L’assurance temporaire connaît un regain des ventes. La récession pousse les consommateurs à opter pour une couverture d’assurance à prix modique, un climat idéal pour les produits temporaires, croient plusieurs observateurs.

Des assureurs majeurs dans le secteur de l'assurance temporaire notent un regain des ventes pour l'ensemble des produits. Sans aller jusqu'à louer la récession, ces assureurs admettent que cette situation difficile n'est pas étrangère au succès de ce produit souvent vendu à rabais pour s'ouvrir une porte chez les consommateurs.

Indicateur des nouvelles ventes qui surviendront dans les prochains mois, l'indice MIB Life Index, du MIB Group (MIB), suit chaque mois le nombre de propositions d'assurance vie soumises au Canada. Or, le MIB Life Index montre un ralentissement depuis quelques mois.

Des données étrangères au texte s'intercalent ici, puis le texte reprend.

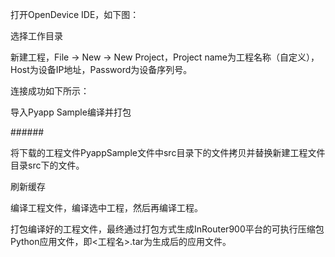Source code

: 打开OpenDevice IDE，如下图：

选择工作目录

新建工程，File -&gt; New -&gt; New Project，Project name为工程名称（自定义）， Host为设备IP地址，Password为设备序列号。

连接成功如下所示：

导入Pyapp Sample编译并打包

\#\#\#\#\#\#

将下载的工程文件PyappSample文件中src目录下的文件拷贝并替换新建工程文件目录src下的文件。



刷新缓存



编译工程文件，编译选中工程，然后再编译工程。



打包编译好的工程文件，最终通过打包方式生成InRouter900平台的可执行压缩包Python应用文件，即&lt;工程名&gt;.tar为生成后的应用文件。

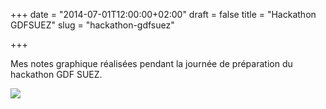 +++
date = "2014-07-01T12:00:00+02:00"
draft = false
title = "Hackathon GDFSUEZ"
slug = "hackathon-gdfsuez"

+++

Mes notes graphique réalisées pendant la journée de préparation du hackathon GDF SUEZ.


![](/content/images/2014/Jul/hackgdfsuez_notes_vjeantet.png)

En janvier 2009, le nombre de propositions soumises au Canada a reculé de 6,5 % par rapport à celles soumises en janvier 2008, révèle l'indice. En décembre 2008, le nombre de propositions soumises a chuté de 5,6 % par rapport au même mois en 2007. Même scénario en novembre 2008, où le nombre de propositions soumises a baissé de 3,1 % par rapport au même mois en 2007. Il faut retourner en septembre 2008 pour voir un indice positif, soit une croissance de 0,5 % du nombre de propositions par rapport à septembre 2007.

Recul

Toujours selon le MIB, le recul le plus marqué provient des assurés potentiels de 0 à 45 ans, tant au Canada qu'aux États-Unis.

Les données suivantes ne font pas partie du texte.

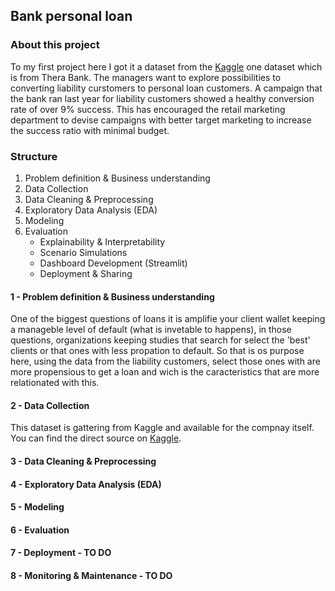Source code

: ## Bank personal loan

### About this project

To my first project here I got it a dataset from the [Kaggle](https://www.kaggle.com/datasets/ahmadrafiee/bank-personal-loan/data) one dataset which is from Thera Bank. The managers want to explore possibilities to converting liability curstomers to personal loan customers. A campaign that the bank ran last year for liability customers showed a healthy conversion rate of over 9% success. This has encouraged the retail marketing department to devise campaigns with better target marketing to increase the success ratio with minimal budget.

### Structure

  1. Problem definition \& Business understanding
  2. Data Collection
  3. Data Cleaning & Preprocessing
  4. Exploratory Data Analysis (EDA)
  5. Modeling
  6. Evaluation
     - Explainability & Interpretability
     - Scenario Simulations
     - Dashboard Development (Streamlit)
     - Deployment & Sharing

#### 1 - Problem definition & Business understanding
One of the biggest questions of loans it is amplifie your client wallet keeping a manageble level of default (what is invetable to happens), in those questions, organizations keeping studies that search for select the 'best' clients or that ones with less propation to default. So that is os purpose here, using the data from the liability customers, select those ones with are more propensious to get a loan and wich is the caracteristics that are more relationated with this.

#### 2 - Data Collection
This dataset is gattering from Kaggle and available for the compnay itself. You can find the direct source on [Kaggle](https://www.kaggle.com/datasets/ahmadrafiee/bank-personal-loan/data).

#### 3 - Data Cleaning & Preprocessing

#### 4 - Exploratory Data Analysis (EDA)

#### 5 - Modeling

#### 6 - Evaluation

#### 7 - Deployment - TO DO

#### 8 - Monitoring & Maintenance - TO DO 
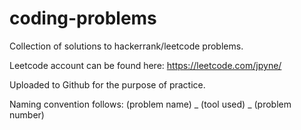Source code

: # coding-problems
Collection of solutions to hackerrank/leetcode problems.

Leetcode account can be found here:
https://leetcode.com/jpyne/

Uploaded to Github for the purpose of practice.

Naming convention follows: (problem name) _ (tool used) _ (problem number)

Si ce repli s'avère un reflet de la récession actuelle, l'assurance temporaire en sort indemne.

Le président de Compulife, Bob Barney, établit ainsi un lien direct entre la croissance des ventes d'assurance temporaire qu'il dit observer au Canada et la récession qui sévit actuellement.

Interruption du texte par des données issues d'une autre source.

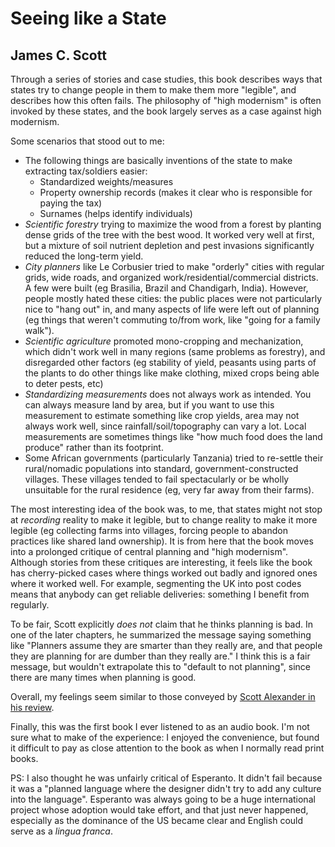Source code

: # Seeing like a State

## James C. Scott

Through a series of stories and case studies, this book describes ways that
states try to change people in them to make them more "legible", and describes
how this often fails. The philosophy of "high modernism" is often invoked by
these states, and the book largely serves as a case against high modernism.

Some scenarios that stood out to me:

- The following things are basically inventions of the state to make extracting
  tax/soldiers easier:
    - Standardized weights/measures
    - Property ownership records (makes it clear who is responsible for paying
      the tax)
    - Surnames (helps identify individuals)
- *Scientific forestry* trying to maximize the wood from a forest by planting
  dense grids of the tree with the best wood. It worked very well at first, but
  a mixture of soil nutrient depletion and pest invasions significantly reduced
  the long-term yield.
- *City planners* like Le Corbusier tried to make "orderly" cities with regular
  grids, wide roads, and organized work/residential/commercial districts. A few
  were built (eg Brasilia, Brazil and Chandigarh, India). However, people
  mostly hated these cities: the public places were not particularly nice to
  "hang out" in, and many aspects of life were left out of planning (eg things
  that weren't commuting to/from work, like "going for a family walk").
- *Scientific agriculture* promoted mono-cropping and mechanization, which
  didn't work well in many regions (same problems as forestry), and disregarded
  other factors (eg stability of yield, peasants using parts of the plants to
  do other things like make clothing, mixed crops being able to deter pests,
  etc)
- *Standardizing measurements* does not always work as intended. You can always
  measure land by area, but if you want to use this measurement to estimate
  something like crop yields, area may not always work well, since
  rainfall/soil/topography can vary a lot. Local measurements are sometimes
  things like "how much food does the land produce" rather than its footprint.
- Some African governments (particularly Tanzania) tried to re-settle their
  rural/nomadic populations into standard, government-constructed villages.
  These villages tended to fail spectacularly or be wholly unsuitable for the
  rural residence (eg, very far away from their farms).

The most interesting idea of the book was, to me, that states might not stop at
_recording_ reality to make it legible, but to change reality to make it more
legible (eg collecting farms into villages, forcing people to abandon practices
like shared land ownership). It is from here that the book moves into a
prolonged critique of central planning and "high modernism". Although stories
from these critiques are interesting, it feels like the book has cherry-picked
cases where things worked out badly and ignored ones where it worked well. For
example, segmenting the UK into post codes means that anybody can get reliable
deliveries: something I benefit from regularly.

To be fair, Scott explicitly _does not_ claim that he thinks planning is bad.
In one of the later chapters, he summarized the message saying something like
"Planners assume they are smarter than they really are, and that people they
are planning for are dumber than they really are." I think this is a fair
message, but wouldn't extrapolate this to "default to not planning", since
there are many times when planning is good.

Overall, my feelings seem similar to those conveyed by [Scott Alexander in his
review](https://slatestarcodex.com/2017/03/16/book-review-seeing-like-a-state/).

Finally, this was the first book I ever listened to as an audio book. I'm not
sure what to make of the experience: I enjoyed the convenience, but found it
difficult to pay as close attention to the book as when I normally read print
books.

PS: I also thought he was unfairly critical of Esperanto. It didn't fail
because it was a "planned language where the designer didn't try to add any
culture into the language". Esperanto was always going to be a huge
international project whose adoption would take effort, and that just never
happened, especially as the dominance of the US became clear and English could
serve as a _lingua franca_.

Compulife offre depuis plusieurs années des services en ligne qui permettent aux conseillers de comparer le prix des produits d'assurance disponibles au Canada. À chaque récession, il remarque une demande accrue vers son logiciel pour des comparaisons d'assurance temporaire.
C'est le cas maintenant.

« La récession ramène à des principes plus sains. Les gens deviennent plus attentifs aux prix et sont moins intrépides. Et ils posent la question à leur conseiller avant d'acheter une assurance : est-ce que j'ai vraiment besoin d'assurance permanente », avance M. Barney.

Si l'assurance temporaire connaît un regain, ce sera au détriment des produits permanents, pense M. Barney. « Attendez-vous à plus d'abandon de polices en vie entière. »

Pas de migration

Vice-présidente adjointe au marketing en assurance vie individuelle pour l'ensemble des compagnies de Great-West, Saundra Edwards ne va pas jusqu'à prédire une migration des produits permanents vers les produits temporaires.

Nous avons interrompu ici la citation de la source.